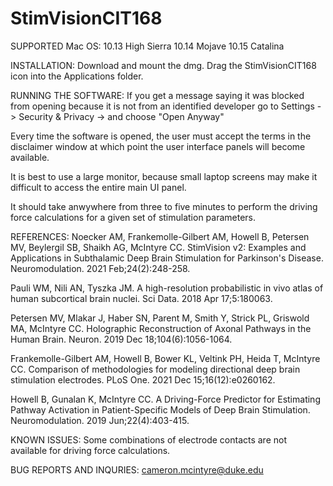 # StimVisionCIT168


SUPPORTED Mac OS: 
10.13 High Sierra
10.14 Mojave
10.15 Catalina


INSTALLATION:
Download and mount the dmg.  Drag the StimVisionCIT168 icon into the Applications folder.

RUNNING THE SOFTWARE:
If you get a message saying it was blocked from opening because it is not from an identified developer go to Settings -> Security & Privacy -> and choose "Open Anyway"

Every time the software is opened, the user must accept the terms in the disclaimer window at which point the user interface panels will become available.

It is best to use a large monitor, because small laptop screens may make it difficult to access the entire main UI panel.

It should take anwywhere from three to five minutes to perform the driving force calculations for a given set of stimulation parameters.

REFERENCES:
Noecker AM, Frankemolle-Gilbert AM, Howell B, Petersen MV, Beylergil SB, Shaikh AG, McIntyre CC. StimVision v2: Examples and Applications in Subthalamic Deep Brain Stimulation for Parkinson's Disease. Neuromodulation. 2021 Feb;24(2):248-258.

Pauli WM, Nili AN, Tyszka JM. A high-resolution probabilistic in vivo atlas of human subcortical brain nuclei. Sci Data. 2018 Apr 17;5:180063.

Petersen MV, Mlakar J, Haber SN, Parent M, Smith Y, Strick PL, Griswold MA, McIntyre CC. Holographic Reconstruction of Axonal Pathways in the Human Brain. Neuron. 2019 Dec 18;104(6):1056-1064.

Frankemolle-Gilbert AM, Howell B, Bower KL, Veltink PH, Heida T, McIntyre CC. Comparison of methodologies for modeling directional deep brain stimulation electrodes. PLoS One. 2021 Dec 15;16(12):e0260162.

Howell B, Gunalan K, McIntyre CC. A Driving-Force Predictor for Estimating Pathway Activation in Patient-Specific Models of Deep Brain Stimulation. Neuromodulation. 2019 Jun;22(4):403-415.


KNOWN ISSUES:
Some combinations of electrode contacts are not available for driving force calculations.


BUG REPORTS AND INQURIES:
cameron.mcintyre@duke.edu
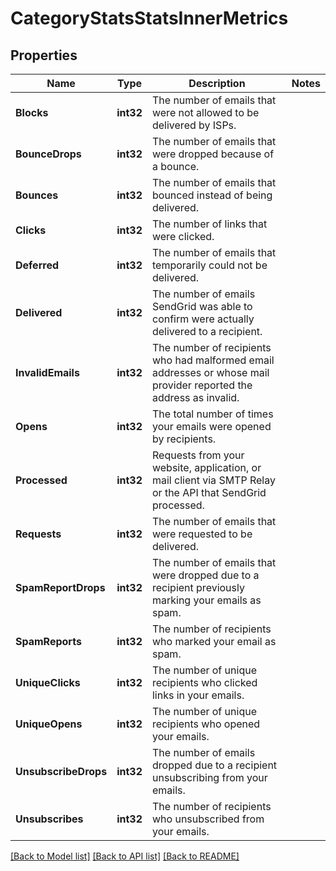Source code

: # CategoryStatsStatsInnerMetrics

## Properties

Name | Type | Description | Notes
------------ | ------------- | ------------- | -------------
**Blocks** | **int32** | The number of emails that were not allowed to be delivered by ISPs. |
**BounceDrops** | **int32** | The number of emails that were dropped because of a bounce. |
**Bounces** | **int32** | The number of emails that bounced instead of being delivered. |
**Clicks** | **int32** | The number of links that were clicked. |
**Deferred** | **int32** | The number of emails that temporarily could not be delivered. |
**Delivered** | **int32** | The number of emails SendGrid was able to confirm were actually delivered to a recipient. |
**InvalidEmails** | **int32** | The number of recipients who had malformed email addresses or whose mail provider reported the address as invalid. |
**Opens** | **int32** | The total number of times your emails were opened by recipients. |
**Processed** | **int32** | Requests from your website, application, or mail client via SMTP Relay or the API that SendGrid processed. |
**Requests** | **int32** | The number of emails that were requested to be delivered. |
**SpamReportDrops** | **int32** | The number of emails that were dropped due to a recipient previously marking your emails as spam. |
**SpamReports** | **int32** | The number of recipients who marked your email as spam. |
**UniqueClicks** | **int32** | The number of unique recipients who clicked links in your emails. |
**UniqueOpens** | **int32** | The number of unique recipients who opened your emails. |
**UnsubscribeDrops** | **int32** | The number of emails dropped due to a recipient unsubscribing from your emails. |
**Unsubscribes** | **int32** | The number of recipients who unsubscribed from your emails. |

[[Back to Model list]](../README.md#documentation-for-models) [[Back to API list]](../README.md#documentation-for-api-endpoints) [[Back to README]](../README.md)


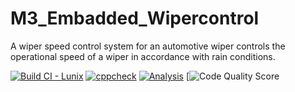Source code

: # M3_Embadded_Wipercontrol
A wiper speed control system for an automotive wiper controls the operational speed of a wiper in accordance with rain conditions.

[![Build CI - Lunix](https://github.com/Sreenivas0706/M3_Embadded_Wipercontrol/actions/workflows/Build.yml/badge.svg)](https://github.com/Sreenivas0706/M3_Embadded_Wipercontrol/actions/workflows/Build.yml)
[![cppcheck](https://github.com/Sreenivas0706/M3_Embadded_Wipercontrol/actions/workflows/cppcheck.yml/badge.svg)](https://github.com/Sreenivas0706/M3_Embadded_Wipercontrol/actions/workflows/cppcheck.yml)
[![Analysis](https://github.com/Sreenivas0706/M3_Embadded_Wipercontrol/actions/workflows/Analysis.yml/badge.svg)](https://github.com/Sreenivas0706/M3_Embadded_Wipercontrol/actions/workflows/Analysis.yml)
[![Code Quality Score](https://api.codiga.io/project/33455/score/svg)
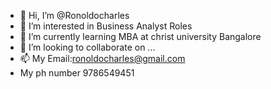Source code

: - 👋 Hi, I’m @Ronoldocharles
- 👀 I’m interested in Business Analyst Roles
- 🌱 I’m currently learning MBA at christ university Bangalore
- 💞️ I’m looking to collaborate on ...
- 📫 My Email:ronoldocharles@gmail.com
- My ph number 9786549451

<!---
Ronoldocharles/Ronoldocharles is a ✨ special ✨ repository because its `README.md` (this file) appears on your GitHub profile.
You can click the Preview link to take a look at your changes.
--->
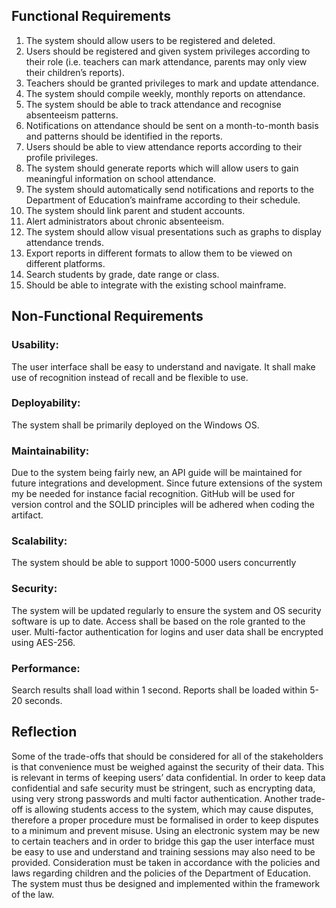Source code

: ## Functional Requirements

1. The system should allow users to be registered and deleted.
2. Users should be registered and given system privileges according to their role (i.e. teachers can mark attendance, parents may only view their children’s reports).
3. Teachers should be granted privileges to mark and update attendance.
4. The system should compile weekly, monthly reports on attendance.
5. The system should be able to track attendance and recognise absenteeism patterns.
6. Notifications on attendance should be sent on a month-to-month basis and patterns should be identified in the reports.
7. Users should be able to view attendance reports according to their profile privileges.
8. The system should generate reports which will allow users to gain meaningful information on school attendance.
9. The system should automatically send notifications and reports to the Department of Education’s mainframe according to their schedule.
10. The system should link parent and student accounts.
11. Alert administrators about chronic absenteeism.
12. The system should allow visual presentations such as graphs to display attendance trends.
13. Export reports in different formats to allow them to be viewed on different platforms.
14. Search students by grade, date range or class.
15. Should be able to integrate with the existing school mainframe.

## Non-Functional Requirements

### Usability: 
The user interface shall be easy to understand and navigate. It shall make use of recognition instead of recall and be flexible to use.
### Deployability: 
The system shall be primarily deployed on the Windows OS.
### Maintainability: 
Due to the system being fairly new, an API guide will be maintained for future integrations and development. Since future extensions of the system my be needed for instance facial recognition. GitHub will be used for version control and the SOLID principles will be adhered when coding the artifact.
### Scalability: 
The system should be able to support 1000-5000 users concurrently 
### Security:  
The system will be updated regularly to ensure the system and OS security software is up to date. Access shall be based on the role granted to the user. Multi-factor authentication for logins and user data shall be encrypted using AES-256.
### Performance: 
Search results shall load within 1 second. Reports shall be loaded within 5-20 seconds.

## Reflection

Some of the trade-offs that should be considered for all of the stakeholders is that convenience must be weighed against the security of their data. This is relevant in terms of keeping users’ data confidential. In order to keep data confidential and safe security must be stringent, such as encrypting data, using very strong passwords and multi factor authentication. Another trade-off is allowing students access to the system, which may cause disputes, therefore a proper procedure must be formalised in order to keep disputes to a minimum and prevent misuse. Using an electronic system may be new to certain teachers and in order to bridge this gap the user interface must be easy to use and understand and training sessions may also need to be provided. Consideration must be taken in accordance with the policies and laws regarding children and the policies of the Department of Education. The system must thus be designed and implemented within the framework of the law.


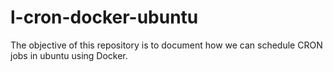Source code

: # l-cron-docker-ubuntu
The objective of this repository is to document how we can schedule CRON jobs in ubuntu using Docker.
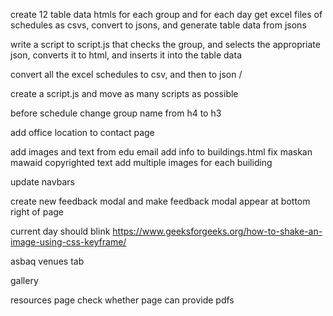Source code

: create 12 table data htmls for each group and for each day
get excel files of schedules as csvs, convert to jsons, and generate table data from jsons

write a script to script.js that checks the group, and selects the appropriate json, converts it to html, and inserts it into the table data

convert all the excel schedules to csv, and then to json
/

create a script.js and move as many scripts as possible

before schedule change group name from h4 to h3

add office location to contact page

add images and text from edu email
add info to buildings.html
fix maskan mawaid copyrighted text
add multiple images for each builiding


update navbars

create new feedback modal and
make feedback modal appear at bottom right of page






current day should blink https://www.geeksforgeeks.org/how-to-shake-an-image-using-css-keyframe/

asbaq venues tab

gallery








resources page
check whether page can provide pdfs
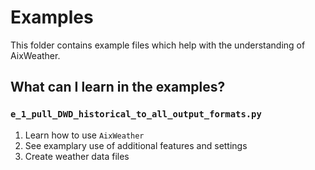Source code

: # Examples

This folder contains example files which help with the understanding of AixWeather.

## What can I learn in the examples?

### `e_1_pull_DWD_historical_to_all_output_formats.py`

1. Learn how to use `AixWeather`
2. See examplary use of additional features and settings
3. Create weather data files
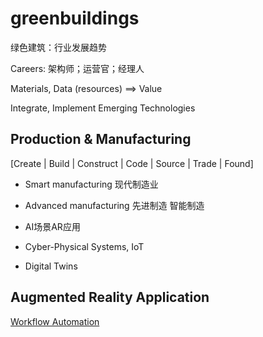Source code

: # greenbuildings

绿色建筑：行业发展趋势

Careers: 架构师；运营官；经理人

Materials, Data (resources) ==> Value

Integrate, Implement Emerging Technologies



## Production & Manufacturing

[Create |
Build |
Construct |
Code |
Source |
Trade |
Found]

- Smart manufacturing 现代制造业

- Advanced manufacturing 先进制造 智能制造

- AI场景AR应用

- Cyber-Physical Systems, IoT

- Digital Twins

## Augmented Reality Application

[Workflow Automation](/doctree/workflow_automation.md)










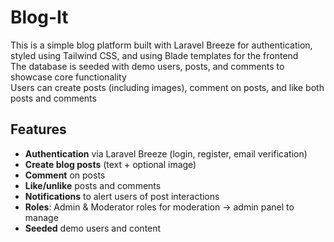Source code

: # Blog-It
This is a simple blog platform built with Laravel Breeze for authentication, styled using Tailwind CSS, and using Blade templates for the frontend  
The database is seeded with demo users, posts, and comments to showcase core functionality  
Users can create posts (including images), comment on posts, and like both posts and comments
## Features
- **Authentication** via Laravel Breeze (login, register, email verification)
- **Create blog posts** (text + optional image)
- **Comment** on posts
- **Like/unlike** posts and comments
- **Notifications** to alert users of post interactions
- **Roles**: Admin & Moderator roles for moderation -> admin panel to manage
- **Seeded** demo users and content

+ + + +

### Directions for this task
Write out exactly the lines above between the one with "Hi, I’m @Ronoldocharles" and the one with "1. The system", inclusive, with pictures left out.

### Solution below
: - 👋 Hi, I’m @Ronoldocharles
- 👀 I’m interested in Business Analyst Roles
- 🌱 I’m currently learning MBA at christ university Bangalore
- 💞️ I’m looking to collaborate on ...
- 📫 My Email:ronoldocharles@gmail.com
- My ph number 9786549451

<!---
Ronoldocharles/Ronoldocharles is a ✨ special ✨ repository because its `README.md` (this file) appears on your GitHub profile.
You can click the Preview link to take a look at your changes.
--->
Source code

: ## Functional Requirements

1. The system should allow users to be registered and deleted.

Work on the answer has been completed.